Provided material>
___

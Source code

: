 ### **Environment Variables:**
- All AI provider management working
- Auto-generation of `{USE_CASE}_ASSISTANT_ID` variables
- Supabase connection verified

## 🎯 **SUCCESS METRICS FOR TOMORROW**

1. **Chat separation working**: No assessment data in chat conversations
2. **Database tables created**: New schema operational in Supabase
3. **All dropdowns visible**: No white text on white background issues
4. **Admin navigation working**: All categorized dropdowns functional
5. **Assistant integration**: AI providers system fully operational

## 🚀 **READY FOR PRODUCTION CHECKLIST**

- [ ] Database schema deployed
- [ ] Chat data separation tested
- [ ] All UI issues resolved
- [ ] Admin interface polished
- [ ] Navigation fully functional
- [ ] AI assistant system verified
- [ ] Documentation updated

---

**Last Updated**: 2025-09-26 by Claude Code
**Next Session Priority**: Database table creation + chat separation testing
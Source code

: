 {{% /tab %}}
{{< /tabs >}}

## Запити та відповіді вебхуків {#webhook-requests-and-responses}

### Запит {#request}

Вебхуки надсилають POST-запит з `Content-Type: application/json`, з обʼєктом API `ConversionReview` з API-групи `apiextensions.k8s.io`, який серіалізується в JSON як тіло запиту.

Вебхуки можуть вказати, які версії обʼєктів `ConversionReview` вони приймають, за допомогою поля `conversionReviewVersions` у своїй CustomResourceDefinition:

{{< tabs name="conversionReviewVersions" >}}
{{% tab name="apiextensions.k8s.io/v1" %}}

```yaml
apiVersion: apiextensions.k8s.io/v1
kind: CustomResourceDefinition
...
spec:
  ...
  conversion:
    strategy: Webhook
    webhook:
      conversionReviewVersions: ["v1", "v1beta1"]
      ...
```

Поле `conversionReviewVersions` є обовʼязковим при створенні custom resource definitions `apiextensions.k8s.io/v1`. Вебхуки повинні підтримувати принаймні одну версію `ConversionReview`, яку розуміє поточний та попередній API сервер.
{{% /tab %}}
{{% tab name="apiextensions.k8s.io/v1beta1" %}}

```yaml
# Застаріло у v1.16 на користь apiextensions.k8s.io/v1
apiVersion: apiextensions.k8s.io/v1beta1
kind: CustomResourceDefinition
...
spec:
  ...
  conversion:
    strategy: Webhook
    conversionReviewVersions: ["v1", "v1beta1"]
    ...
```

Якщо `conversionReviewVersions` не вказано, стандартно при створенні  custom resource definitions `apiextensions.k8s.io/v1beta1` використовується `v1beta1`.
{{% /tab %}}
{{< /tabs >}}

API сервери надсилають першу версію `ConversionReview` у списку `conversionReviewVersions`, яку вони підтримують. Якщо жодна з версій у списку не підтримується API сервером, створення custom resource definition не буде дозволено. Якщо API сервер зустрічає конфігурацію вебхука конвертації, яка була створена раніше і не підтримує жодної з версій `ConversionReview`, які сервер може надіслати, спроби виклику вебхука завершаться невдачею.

___

The task> Everything from the line with "4. **Admin navigation" through the line with "- [ ] Admin interface polished" in the listing above must be retyped exactly, with nothing added.

Exercise answer>
4. **Admin navigation working**: All categorized dropdowns functional
5. **Assistant integration**: AI providers system fully operational

## 🚀 **READY FOR PRODUCTION CHECKLIST**

- [ ] Database schema deployed
- [ ] Chat data separation tested
- [ ] All UI issues resolved
- [ ] Admin interface polished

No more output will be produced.